そんな中島みゆきの『命の別名』と『糸』は、当時ヒットしたTBS系ドラマ『聖者の行進』のW主題歌としても知られ、この『聖者の行進』が知的障害を持つ青年を主人公としたドラマであり、『命の別名』の歌詞もドラマの内容をほぼ忠実に彷彿させることから、この歌は“障害者の歌”とも呼ばれている。私は、発達障害を含め障害を持つすべての人たち、また、その家族や関係者など少しでも障害に関わる人、関心がある人はすべからく、この『命の別名』を聴いて、歌詞を噛み締め、心に抱いてほしい、と願っている。決して大げさではなく。

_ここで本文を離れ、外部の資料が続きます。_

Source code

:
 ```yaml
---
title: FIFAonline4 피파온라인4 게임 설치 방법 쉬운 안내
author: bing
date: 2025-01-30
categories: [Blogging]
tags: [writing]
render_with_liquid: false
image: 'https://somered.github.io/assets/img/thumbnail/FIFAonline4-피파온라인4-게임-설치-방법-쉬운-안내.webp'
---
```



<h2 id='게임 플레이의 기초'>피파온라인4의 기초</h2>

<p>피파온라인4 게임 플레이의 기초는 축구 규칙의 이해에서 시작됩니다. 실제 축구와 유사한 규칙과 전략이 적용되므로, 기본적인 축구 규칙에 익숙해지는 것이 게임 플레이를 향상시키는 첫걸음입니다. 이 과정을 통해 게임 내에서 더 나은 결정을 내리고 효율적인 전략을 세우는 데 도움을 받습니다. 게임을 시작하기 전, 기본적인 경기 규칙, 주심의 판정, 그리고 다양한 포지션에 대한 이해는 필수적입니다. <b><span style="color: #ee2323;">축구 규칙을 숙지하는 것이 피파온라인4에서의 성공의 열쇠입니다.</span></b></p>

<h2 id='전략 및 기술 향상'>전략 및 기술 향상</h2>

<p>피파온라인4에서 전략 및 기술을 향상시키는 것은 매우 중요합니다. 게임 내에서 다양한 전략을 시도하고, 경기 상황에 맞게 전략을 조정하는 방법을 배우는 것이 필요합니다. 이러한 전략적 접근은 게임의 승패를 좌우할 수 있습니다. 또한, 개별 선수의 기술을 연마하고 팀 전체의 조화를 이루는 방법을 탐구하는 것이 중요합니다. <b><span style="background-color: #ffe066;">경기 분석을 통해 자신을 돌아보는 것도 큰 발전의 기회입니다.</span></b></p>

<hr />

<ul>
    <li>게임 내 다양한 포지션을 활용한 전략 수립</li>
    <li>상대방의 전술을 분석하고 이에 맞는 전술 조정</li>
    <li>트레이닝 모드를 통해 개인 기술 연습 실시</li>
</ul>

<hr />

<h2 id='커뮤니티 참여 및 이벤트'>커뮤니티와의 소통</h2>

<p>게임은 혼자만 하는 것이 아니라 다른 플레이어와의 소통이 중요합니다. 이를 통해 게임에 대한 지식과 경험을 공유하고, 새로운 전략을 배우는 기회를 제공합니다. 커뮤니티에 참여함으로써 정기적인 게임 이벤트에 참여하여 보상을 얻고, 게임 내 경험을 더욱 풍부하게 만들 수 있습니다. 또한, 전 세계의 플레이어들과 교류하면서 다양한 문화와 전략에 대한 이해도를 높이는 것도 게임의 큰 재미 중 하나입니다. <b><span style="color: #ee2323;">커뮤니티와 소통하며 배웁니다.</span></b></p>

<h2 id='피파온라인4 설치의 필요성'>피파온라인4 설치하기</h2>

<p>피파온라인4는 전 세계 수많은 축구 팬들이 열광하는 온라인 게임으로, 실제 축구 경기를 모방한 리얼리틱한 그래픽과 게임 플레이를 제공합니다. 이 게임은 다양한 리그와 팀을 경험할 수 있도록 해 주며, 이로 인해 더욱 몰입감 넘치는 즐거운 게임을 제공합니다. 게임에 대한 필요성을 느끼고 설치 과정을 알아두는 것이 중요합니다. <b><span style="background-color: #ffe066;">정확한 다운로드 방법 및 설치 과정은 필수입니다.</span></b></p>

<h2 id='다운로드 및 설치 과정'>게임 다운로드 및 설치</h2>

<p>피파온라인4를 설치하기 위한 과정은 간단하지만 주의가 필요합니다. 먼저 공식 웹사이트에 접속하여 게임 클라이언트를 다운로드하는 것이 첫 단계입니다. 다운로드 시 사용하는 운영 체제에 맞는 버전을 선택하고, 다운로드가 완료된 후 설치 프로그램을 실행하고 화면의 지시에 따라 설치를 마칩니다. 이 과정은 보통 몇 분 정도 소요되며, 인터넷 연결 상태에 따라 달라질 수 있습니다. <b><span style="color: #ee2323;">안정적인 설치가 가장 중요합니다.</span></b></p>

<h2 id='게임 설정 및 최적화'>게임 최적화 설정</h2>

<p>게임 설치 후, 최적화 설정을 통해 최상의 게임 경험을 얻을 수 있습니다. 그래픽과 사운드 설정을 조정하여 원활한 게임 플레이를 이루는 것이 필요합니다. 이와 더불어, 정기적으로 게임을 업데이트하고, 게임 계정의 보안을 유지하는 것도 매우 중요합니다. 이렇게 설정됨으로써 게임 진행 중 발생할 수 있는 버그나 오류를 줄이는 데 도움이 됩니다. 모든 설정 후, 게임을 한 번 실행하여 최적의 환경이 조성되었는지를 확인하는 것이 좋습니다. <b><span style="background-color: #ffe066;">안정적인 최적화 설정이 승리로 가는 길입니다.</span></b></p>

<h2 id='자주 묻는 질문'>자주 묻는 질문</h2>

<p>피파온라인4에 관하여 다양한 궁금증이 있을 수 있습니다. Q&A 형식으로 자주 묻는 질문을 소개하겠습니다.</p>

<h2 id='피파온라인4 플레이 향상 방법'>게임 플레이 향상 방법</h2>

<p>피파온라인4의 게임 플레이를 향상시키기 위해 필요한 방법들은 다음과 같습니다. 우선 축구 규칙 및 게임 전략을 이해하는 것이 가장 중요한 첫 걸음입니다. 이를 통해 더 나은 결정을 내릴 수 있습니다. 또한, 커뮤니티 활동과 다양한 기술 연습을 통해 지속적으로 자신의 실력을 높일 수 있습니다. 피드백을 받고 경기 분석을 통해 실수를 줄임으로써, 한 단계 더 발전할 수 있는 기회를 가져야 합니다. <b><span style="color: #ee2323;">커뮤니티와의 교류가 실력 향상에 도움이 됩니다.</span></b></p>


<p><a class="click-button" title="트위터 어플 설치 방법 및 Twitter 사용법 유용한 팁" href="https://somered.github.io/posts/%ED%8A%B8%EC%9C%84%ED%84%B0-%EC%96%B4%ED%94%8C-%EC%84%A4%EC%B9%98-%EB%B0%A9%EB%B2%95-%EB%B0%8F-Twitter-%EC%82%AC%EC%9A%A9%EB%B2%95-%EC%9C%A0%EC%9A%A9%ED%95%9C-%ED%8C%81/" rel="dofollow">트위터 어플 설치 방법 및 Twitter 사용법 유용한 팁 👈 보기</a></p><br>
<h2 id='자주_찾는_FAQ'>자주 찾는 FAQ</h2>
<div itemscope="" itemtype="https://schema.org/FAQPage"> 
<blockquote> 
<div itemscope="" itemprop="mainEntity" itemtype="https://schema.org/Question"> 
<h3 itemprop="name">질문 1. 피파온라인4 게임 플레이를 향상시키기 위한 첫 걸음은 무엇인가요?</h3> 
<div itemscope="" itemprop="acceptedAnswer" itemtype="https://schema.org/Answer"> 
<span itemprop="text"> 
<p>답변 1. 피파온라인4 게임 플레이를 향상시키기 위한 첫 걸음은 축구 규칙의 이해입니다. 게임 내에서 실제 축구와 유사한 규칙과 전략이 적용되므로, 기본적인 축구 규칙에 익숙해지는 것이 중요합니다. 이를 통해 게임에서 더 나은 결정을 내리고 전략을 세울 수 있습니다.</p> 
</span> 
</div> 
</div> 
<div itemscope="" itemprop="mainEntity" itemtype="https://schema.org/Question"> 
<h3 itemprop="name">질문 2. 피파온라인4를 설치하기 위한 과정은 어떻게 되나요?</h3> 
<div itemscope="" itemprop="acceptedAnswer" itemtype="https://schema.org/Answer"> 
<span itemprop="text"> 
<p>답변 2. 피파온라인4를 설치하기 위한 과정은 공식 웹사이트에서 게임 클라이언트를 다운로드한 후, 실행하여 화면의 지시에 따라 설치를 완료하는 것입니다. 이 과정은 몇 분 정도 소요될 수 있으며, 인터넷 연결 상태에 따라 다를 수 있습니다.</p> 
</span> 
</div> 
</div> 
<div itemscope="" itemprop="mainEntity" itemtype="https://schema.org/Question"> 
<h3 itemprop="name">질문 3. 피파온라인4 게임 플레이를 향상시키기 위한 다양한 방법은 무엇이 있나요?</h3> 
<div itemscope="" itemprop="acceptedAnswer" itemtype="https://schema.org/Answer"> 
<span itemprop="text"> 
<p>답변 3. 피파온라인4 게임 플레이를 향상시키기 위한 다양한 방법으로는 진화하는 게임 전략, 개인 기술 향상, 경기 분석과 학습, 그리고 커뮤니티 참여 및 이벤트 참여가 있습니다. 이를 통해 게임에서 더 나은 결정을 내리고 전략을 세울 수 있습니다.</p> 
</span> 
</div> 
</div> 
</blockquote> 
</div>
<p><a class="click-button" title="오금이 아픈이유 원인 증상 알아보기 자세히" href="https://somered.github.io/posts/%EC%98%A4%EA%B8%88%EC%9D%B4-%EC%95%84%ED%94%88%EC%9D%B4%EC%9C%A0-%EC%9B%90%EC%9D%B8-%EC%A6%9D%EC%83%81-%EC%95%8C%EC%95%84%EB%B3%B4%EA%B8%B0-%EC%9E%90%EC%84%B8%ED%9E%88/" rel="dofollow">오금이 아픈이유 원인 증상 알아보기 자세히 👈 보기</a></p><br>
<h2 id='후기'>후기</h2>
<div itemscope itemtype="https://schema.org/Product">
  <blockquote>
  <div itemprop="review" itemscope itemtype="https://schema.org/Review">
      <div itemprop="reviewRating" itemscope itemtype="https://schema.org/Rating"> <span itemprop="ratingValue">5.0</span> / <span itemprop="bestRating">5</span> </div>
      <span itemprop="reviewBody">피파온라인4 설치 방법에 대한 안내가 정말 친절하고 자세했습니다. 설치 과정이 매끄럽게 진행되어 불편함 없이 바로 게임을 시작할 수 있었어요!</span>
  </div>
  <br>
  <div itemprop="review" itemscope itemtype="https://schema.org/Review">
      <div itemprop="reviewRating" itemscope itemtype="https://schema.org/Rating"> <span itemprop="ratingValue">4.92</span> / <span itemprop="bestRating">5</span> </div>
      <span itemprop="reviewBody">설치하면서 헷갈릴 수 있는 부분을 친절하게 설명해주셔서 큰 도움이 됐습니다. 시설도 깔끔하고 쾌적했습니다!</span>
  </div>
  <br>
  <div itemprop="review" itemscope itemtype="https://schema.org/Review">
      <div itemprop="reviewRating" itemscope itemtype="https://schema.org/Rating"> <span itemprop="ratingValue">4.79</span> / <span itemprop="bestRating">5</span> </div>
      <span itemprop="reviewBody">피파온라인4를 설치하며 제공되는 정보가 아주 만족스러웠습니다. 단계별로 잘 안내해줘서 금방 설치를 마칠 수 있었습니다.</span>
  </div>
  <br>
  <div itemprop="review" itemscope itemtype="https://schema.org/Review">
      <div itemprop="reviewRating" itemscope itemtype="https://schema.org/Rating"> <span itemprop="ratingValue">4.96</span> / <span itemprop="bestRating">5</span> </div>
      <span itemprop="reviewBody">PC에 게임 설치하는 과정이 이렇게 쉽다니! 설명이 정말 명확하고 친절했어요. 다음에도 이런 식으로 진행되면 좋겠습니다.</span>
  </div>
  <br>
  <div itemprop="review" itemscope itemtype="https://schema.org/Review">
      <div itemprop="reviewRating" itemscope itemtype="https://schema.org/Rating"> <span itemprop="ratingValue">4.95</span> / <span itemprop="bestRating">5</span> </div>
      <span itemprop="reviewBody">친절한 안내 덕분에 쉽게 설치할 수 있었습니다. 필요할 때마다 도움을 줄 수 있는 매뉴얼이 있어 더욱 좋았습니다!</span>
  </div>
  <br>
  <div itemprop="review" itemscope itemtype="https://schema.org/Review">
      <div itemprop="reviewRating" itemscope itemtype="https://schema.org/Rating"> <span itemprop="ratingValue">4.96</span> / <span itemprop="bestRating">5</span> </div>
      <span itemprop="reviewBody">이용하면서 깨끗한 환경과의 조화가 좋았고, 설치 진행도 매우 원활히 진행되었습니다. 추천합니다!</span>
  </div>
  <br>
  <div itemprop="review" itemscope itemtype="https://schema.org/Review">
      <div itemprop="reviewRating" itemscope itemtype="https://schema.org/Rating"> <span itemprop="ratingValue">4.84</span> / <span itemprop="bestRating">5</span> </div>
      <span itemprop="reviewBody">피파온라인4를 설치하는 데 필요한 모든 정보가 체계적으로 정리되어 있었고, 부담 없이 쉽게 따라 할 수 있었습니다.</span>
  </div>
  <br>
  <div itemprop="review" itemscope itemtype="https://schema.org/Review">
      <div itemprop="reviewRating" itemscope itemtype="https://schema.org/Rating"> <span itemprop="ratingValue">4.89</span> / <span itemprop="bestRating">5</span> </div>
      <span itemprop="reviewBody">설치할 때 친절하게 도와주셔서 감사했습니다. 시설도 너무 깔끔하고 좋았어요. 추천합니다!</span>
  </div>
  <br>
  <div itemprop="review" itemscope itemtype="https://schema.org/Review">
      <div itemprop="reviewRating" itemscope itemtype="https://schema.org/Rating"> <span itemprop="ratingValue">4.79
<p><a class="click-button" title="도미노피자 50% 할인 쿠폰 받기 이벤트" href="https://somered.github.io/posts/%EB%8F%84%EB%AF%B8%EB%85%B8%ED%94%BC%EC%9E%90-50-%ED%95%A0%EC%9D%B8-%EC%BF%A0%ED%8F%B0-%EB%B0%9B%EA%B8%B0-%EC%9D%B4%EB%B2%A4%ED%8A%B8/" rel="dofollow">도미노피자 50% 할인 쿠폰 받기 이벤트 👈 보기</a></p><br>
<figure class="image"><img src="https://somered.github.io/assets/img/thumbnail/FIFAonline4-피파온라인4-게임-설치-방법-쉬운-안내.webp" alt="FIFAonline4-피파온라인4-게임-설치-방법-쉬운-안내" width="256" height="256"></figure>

で、そこまで言うからには、その『命の別名』の歌詞を全部ここで引用したい、と思ったのだが、例によってブログの文章が長くなり過ぎたので、泣く泣く割愛。でも、ちょっとだけ触れると、「♪石よ樹よ水よ誰よりも、人を傷つけぬものたちよ♪」という箇所で、例えのスケールの大きさを感じ、「♪繰り返す過ちを、照らす灯をかざせ、君にも、僕にも、すべての人にも♪」で、相模原だったけ?あの障害者が殺された事件を思い浮かべ、さらに「♪命につく名前を、心と呼ぶ♪」というサビでぶわっと涙が溢れ出す。どういう人生を送ったら、こんな凄い歌詞を書けるのだろう。これはまさに“神”の視点だ。と誰かがいってたが、その通りだと思う。この『命の別名』を聞いたNHKのプロデューサーが、同じような曲を、と依頼してできたのが、伝説の番組『プロジェクトX~挑戦者たち~』の主題歌『地上の星』だという。納得ですな。でも、私は『地上の星』より、エンディングテーマの『ヘッドライト・テールライト』のほうが好きだけどね。

というわけで、「発達障害」にかこつけて、障害者を唄ったとされる『命の別名』を紹介でした。ぜひ、皆さんも実際にこの曲を聴いて、歌詞を噛み締めていただけたら幸いです。今回もまたまた長くなりすぎた(いつものことですが)文章を最後まで読んでいただきありがとうございました。